Его взгляд — властный, взгляд собственника — медленно охватывает всю ее, но Алекси поднимается и проходит мимо.
— Приятного купания.
— Ты говорил, это для меня. Что значили твои слова?
— Я увидел эту ванну в продаже и представил тебя в ней. Про мыло и разные дамские вещички спросил у Виллоу…
Встревоженная за подругу, Джессика схватила его за руку.
— Зачем? Она же почти в тебя влюбилась. Наверняка страшно расстроилась!
Алекси поднес ее руку к губам.
— Я сказал ей, что ты будешь жить у меня. Ей это понравилось.
— Не надо было ей такого говорить.
— Тебе стыдно вспоминать о том, что было между нами?
— Я не хочу, чтобы Виллоу было плохо. Она мой единственный друг, очень близкий.
Кончик пальца Алекси двигался вдоль пряди волос, лежавшей на ее голом плече.
— Она любит тебя и беспокоится о тебе. Ей не нравится, как Ховард на тебя наседает. Можно сказать, она нас благословила.
Его рука добралась до полотенца, охватила скрывшуюся под ним грудь. Джессика положила свою руку сверху.
— Я не первый год управляюсь с Ховардом, и она это знает.
Глаза, смотрящие ей в лицо, сузились.
— Все так, но теперь на арене появился я.
Это уже было с ней. Ею владели и ее использовали. Но сказанное Алекси не оскорбляло. Так много нежности и поддержки было в его словах — они владели друг другом на равных правах.
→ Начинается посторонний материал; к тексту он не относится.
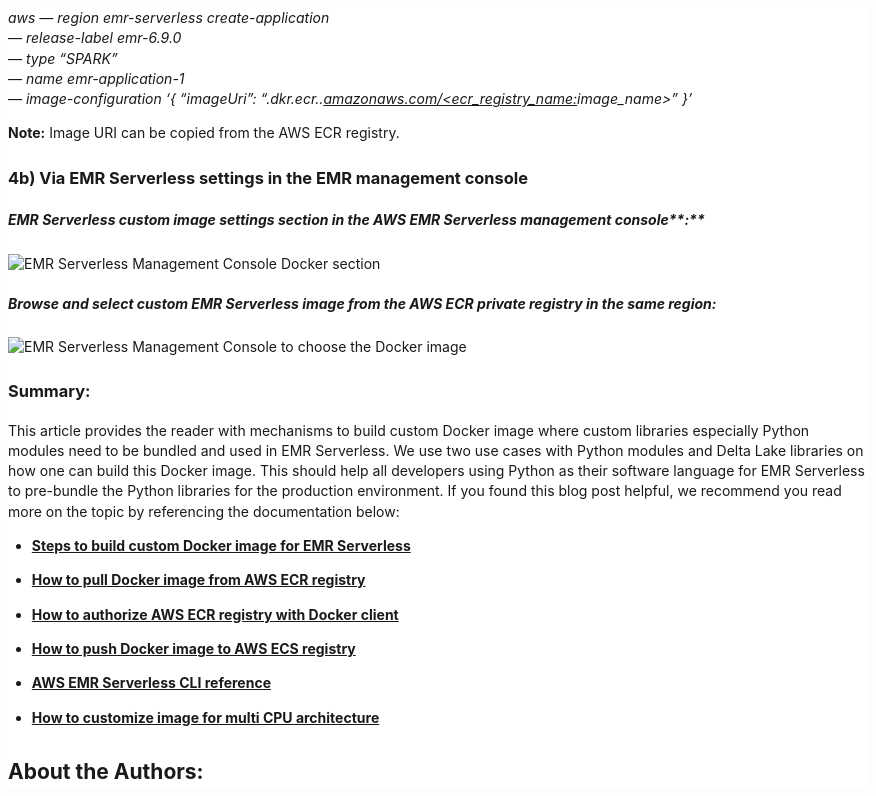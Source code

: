 
*aws — region <region> emr-serverless create-application* \
*— release-label emr-6.9.0* \
*— type “SPARK”* \
*— name emr-application-1* \
*— image-configuration ‘{ “imageUri”: “<your AWS account ID>.dkr.ecr.<region>.[amazonaws.com/<ecr_registry_name:](http://amazonaws.com/emr-serverless-ci-examples:emr-serverless-ci-ml)image_name>” }’*


**Note:** Image URI can be copied from the AWS ECR registry.

### **4b)** Via EMR Serverless settings in the EMR management console

##### EMR Serverless custom image settings section in the AWS EMR Serverless management console**:**

![EMR Serverless Management Console Docker section](/img/customimagesettings-in-emrserverless.png)

##### Browse and select custom EMR Serverless image from the AWS ECR private registry in the same region:

![EMR Serverless Management Console to choose the Docker image](/img/selectionofimagefromecr_registry.png)

### **Summary:**

This article provides the reader with mechanisms to build custom Docker image where custom libraries especially Python modules need to be bundled and used in EMR Serverless. We use two use cases with Python modules and Delta Lake libraries on how one can build this Docker image. This should help all developers using Python as their software language for EMR Serverless to pre-bundle the Python libraries for the production environment. If you found this blog post helpful, we recommend you read more on the topic by referencing the documentation below:   

* **[Steps to build custom Docker image for EMR Serverless](https://aws.amazon.com/blogs/big-data/add-your-own-libraries-and-application-dependencies-to-spark-and-hive-on-amazon-emr-serverless-with-custom-images/)** 

* **[How to pull Docker image from AWS ECR registry](https://docs.aws.amazon.com/AmazonECR/latest/userguide/docker-pull-ecr-image.html)**

* **[How to authorize AWS ECR registry with Docker client](https://docs.aws.amazon.com/AmazonECR/latest/userguide/registry_auth.html)**

* **[How to push Docker image to AWS ECS registry](https://docs.aws.amazon.com/AmazonECR/latest/userguide/docker-push-ecr-image.html)** 

* **[AWS EMR Serverless CLI reference](https://docs.aws.amazon.com/cli/latest/reference/emr-serverless/index.html)**

* **[How to customize image for multi CPU architecture](https://docs.aws.amazon.com/emr/latest/EMR-on-EKS-DevelopmentGuide/docker-custom-images-steps.html)** 


## **About the Authors:**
— Ты выяснил, кто мог беспокоить Виллоу?
Алекси нахмурился.
— Нет. Она отказывается об этом говорить. Но могла бы в твоем присутствии. Я уже звонил ей, сказал, что ты, возможно, заедешь. И что ночевала у меня.
— Алекси! Как ты мог!
— А ее это, похоже, не удивило. Надеюсь, ты и впредь не откажешься от моего гостеприимства. — С этими словами он закрыл за собой дверь.
Только Джессика предалась своим мыслям, как он появился снова, с двумя чашками кофе, и одну протянул ей.
— Ты ведь не попросишь меня выйти?
— Нет, конечно.
— Конечно, — повторил он вслед за ней с улыбкой. — Расскажи-ка, почему ни один мужчина еще не видел тебя голой? И почему, дважды будучи замужем, ты все еще так напряжена в обществе мужчины? Почему удивлена потребностями собственного тела? Почему краснеешь, вспоминая нашу любовь?